The emergence of a specific strategy occurs during Ernest's youth while he his babbling relatively randomly, in parallel to the emergence of goals. See the details in the next post. When Ernest has organized behavioral patterns that proved both satisfying and robust, he adopts them and stick to them as long as they work.

These results demonstrate that:
a) Ernest does not encode strategies nor task procedures defined by the programmer, as opposed to traditional cognitive modeling.
b) Ernest instances are capable of "individuating" themselves through their experience, i.e., acquiring their own cognitive individuality that was not encoded in their "genes". This accounts for the role of individual experience in cognitive development.
c) Ernest's goals emerge from his low-level drives. Eating blue squares appears to the observer as becoming the goal of Ernest' life while no representation of such goal was encoded into Ernest. Indeed, Ernest was given a high incentive to step on blue squares but this incentive was not different in nature from other primitive drives. Ernest's goals were not pre-encoded as they are, for example, in the goal buffer of the ACT-R architecture.

Wednesday, January 5, 2011

Ernest 8.2 can find his food

Unable to display content. Adobe Flash is required.
Ernest 8.2 is a horseshoe crab. Horseshoe crabs are archaic arthropods whose visual system has been extensively studied. From these studies, we pulled several principles that guided the development of Ernest's distal sensory system:

- Small matrix resolution: the horseshoe crab's most elaborated eyes (two compound eyes among the 10 eyes that horseshoe crabs possess) have a resolution of roughly 40*25 pixels.
- Fixed eyes: eyes are fixed to the animal's body. The animal has to rotate its full body to move its visual field.
- Sensibility to movement: the signal sent to the brain does not reflect static shape recognition but rather reflects changes in the visual field.
- Visio-spatial behavioral proclivity: male horseshoe crabs move toward females when they see them with their compound eyes whereas females move away from other females.

As noted earlier, Ernest's "eyes" have only one pixel — pixel sensible to the distance to the blue square in a 90° visual field (assuming there is only one blue square).

Each eye produces a signal that represents the change in the corresponding visual field during the last interaction cycle:
- Appear: a blue square appeared in the visual field.
- Closer: more blue in the visual field, meaning the blue square is approaching.
- Arrived: the blue square occupies the entire visual field, meaning Ernest is stepping on the blue square and can eat it.
- Disappeared: the blue square disappeared from the visual field.

As opposed to previous versions, Ernest 8.2 has no antenna and has only three possible primitive behaviors:
- [move forward, succeed, 0] Ernest is indifferent of moving forward.
- [move forward, fail, -8] Ernest hates bumping walls.
- [turn left or right, succeed, 0] Ernest is indifferent of turning toward an adjacent empty square.
- [turn left or right, fail, -5] Ernest dislikes turning toward an adjacent wall.

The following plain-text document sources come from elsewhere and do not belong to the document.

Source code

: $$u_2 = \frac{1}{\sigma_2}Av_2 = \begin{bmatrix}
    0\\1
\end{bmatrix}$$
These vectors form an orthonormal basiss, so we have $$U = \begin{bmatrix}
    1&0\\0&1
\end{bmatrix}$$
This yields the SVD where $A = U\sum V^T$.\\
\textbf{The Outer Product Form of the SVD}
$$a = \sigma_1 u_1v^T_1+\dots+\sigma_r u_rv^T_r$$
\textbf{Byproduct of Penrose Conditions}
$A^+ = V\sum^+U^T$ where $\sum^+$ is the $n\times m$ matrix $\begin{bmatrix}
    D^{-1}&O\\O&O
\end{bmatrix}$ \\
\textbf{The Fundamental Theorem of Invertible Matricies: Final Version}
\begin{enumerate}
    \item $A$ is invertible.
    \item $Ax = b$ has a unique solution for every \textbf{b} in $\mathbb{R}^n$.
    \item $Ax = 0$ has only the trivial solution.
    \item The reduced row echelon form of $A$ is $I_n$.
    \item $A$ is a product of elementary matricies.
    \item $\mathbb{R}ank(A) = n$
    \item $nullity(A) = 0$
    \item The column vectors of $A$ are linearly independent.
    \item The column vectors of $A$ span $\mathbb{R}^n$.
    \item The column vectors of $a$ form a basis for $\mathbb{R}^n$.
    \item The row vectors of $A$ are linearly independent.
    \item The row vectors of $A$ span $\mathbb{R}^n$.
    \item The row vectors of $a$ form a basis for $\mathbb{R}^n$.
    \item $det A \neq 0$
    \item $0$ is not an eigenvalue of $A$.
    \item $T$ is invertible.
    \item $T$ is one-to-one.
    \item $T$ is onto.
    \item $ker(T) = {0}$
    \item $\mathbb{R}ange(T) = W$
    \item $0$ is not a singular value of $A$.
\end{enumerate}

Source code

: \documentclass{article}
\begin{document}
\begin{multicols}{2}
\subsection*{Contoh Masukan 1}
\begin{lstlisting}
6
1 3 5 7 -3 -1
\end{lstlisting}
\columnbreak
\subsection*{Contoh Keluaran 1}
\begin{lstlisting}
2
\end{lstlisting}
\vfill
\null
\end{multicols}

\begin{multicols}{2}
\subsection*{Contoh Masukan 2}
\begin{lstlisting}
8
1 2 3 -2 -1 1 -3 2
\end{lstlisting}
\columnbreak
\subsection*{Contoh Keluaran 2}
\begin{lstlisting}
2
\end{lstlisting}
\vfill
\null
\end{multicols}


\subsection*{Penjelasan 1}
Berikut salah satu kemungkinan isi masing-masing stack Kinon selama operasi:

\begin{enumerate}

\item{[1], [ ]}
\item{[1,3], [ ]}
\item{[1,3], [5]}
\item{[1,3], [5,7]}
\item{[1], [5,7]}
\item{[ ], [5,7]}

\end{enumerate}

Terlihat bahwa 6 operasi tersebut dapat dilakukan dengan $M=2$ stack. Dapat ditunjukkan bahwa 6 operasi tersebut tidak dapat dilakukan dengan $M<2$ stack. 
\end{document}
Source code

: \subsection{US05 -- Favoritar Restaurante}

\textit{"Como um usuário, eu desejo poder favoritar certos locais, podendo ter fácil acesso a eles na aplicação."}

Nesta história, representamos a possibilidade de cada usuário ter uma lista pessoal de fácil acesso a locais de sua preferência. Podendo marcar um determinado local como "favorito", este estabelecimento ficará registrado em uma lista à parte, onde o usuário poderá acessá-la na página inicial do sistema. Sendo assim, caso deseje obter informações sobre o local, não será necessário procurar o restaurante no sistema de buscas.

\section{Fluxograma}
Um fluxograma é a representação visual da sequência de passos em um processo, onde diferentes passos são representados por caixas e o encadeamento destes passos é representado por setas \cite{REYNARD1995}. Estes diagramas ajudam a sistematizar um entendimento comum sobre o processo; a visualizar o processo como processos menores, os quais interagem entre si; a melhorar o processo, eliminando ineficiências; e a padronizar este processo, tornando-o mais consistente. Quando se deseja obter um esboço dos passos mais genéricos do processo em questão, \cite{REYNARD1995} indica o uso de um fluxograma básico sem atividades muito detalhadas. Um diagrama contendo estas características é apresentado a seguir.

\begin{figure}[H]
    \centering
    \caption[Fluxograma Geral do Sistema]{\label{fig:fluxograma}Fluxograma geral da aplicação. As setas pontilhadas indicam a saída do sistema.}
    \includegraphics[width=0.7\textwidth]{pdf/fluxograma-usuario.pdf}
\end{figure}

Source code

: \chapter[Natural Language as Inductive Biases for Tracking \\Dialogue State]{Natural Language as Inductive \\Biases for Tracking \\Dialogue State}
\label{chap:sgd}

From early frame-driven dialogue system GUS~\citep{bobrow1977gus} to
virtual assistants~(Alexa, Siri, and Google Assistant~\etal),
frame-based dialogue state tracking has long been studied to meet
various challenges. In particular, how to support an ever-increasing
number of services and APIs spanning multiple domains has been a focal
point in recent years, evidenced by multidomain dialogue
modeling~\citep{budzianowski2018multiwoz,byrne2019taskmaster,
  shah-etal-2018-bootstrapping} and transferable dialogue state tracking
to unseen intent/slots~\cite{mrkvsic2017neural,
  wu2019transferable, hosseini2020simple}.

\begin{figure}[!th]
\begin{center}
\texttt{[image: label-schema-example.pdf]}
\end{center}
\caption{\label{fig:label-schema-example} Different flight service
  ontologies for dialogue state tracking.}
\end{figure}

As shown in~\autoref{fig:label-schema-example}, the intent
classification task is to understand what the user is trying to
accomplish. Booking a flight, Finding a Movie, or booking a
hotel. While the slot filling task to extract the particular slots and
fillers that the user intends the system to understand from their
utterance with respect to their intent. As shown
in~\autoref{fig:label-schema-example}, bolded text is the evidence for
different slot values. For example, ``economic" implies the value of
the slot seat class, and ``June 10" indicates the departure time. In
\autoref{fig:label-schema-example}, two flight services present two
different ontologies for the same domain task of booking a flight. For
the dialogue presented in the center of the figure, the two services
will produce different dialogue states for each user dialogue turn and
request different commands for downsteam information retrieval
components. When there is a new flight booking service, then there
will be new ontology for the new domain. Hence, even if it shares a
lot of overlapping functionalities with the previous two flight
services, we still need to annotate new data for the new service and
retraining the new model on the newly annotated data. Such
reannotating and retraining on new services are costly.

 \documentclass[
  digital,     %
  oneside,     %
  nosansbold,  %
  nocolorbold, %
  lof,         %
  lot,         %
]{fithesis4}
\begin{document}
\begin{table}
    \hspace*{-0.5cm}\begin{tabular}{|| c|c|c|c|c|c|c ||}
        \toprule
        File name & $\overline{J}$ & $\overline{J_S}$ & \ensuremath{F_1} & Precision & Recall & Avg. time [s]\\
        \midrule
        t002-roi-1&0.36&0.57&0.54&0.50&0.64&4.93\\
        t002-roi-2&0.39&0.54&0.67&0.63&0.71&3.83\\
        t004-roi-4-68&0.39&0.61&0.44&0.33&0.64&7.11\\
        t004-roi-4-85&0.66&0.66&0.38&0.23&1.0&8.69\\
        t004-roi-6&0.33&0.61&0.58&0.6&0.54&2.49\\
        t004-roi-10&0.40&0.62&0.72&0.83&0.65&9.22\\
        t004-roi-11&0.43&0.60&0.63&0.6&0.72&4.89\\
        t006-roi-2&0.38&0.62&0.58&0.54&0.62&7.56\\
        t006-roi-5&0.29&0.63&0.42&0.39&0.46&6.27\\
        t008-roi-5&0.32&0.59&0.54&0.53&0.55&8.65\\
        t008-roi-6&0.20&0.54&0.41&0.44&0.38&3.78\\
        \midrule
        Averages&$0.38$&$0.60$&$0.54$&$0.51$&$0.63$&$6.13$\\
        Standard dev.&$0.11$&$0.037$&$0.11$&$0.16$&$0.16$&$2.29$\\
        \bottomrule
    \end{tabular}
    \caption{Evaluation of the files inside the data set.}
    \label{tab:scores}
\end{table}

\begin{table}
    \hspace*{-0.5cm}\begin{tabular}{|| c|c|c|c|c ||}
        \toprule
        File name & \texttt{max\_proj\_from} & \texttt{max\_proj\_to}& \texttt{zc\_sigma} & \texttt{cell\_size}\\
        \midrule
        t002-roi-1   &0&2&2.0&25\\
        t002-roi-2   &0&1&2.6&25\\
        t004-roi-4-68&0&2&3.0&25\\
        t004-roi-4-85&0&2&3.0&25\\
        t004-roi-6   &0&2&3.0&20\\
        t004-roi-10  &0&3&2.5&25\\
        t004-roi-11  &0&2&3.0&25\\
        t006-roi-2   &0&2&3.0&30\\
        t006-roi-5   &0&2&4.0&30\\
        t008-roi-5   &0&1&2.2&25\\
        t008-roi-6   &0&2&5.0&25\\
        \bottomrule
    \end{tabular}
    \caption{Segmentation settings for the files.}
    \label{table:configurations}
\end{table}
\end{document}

To generate a visio-spatial behavioral proclivity, Ernest's sequential learning mechanism receives an additional inborn intrinsic satisfaction when an eye returns a signal:
- [Appear, 15] Ernest loves blue squares appearing in an eye's visual field.
- [Closer, 10] Ernest enjoys blue squares getting closer.
- [Arrived, 30] Ernest is crazy about stepping on a blue square (and eating it in the process).
- [Disappear, -15] Ernest hates blue squares disappearing from an eye's visual field.

At the beginning, the video shows Ernest learning to coordinate his actions with his sensory input. As before, he needs to learn to generate expectations associated with actions (e.g., turning schemas may shift the blue square from one eye to the other, etc.). He also needs to learn sequences of behavior (or "strategies") to reach the blues square. In this example run, he learned a strategy consisting of following a diagonal, and subsequently a straight line. Other strategies are possible that we will report next.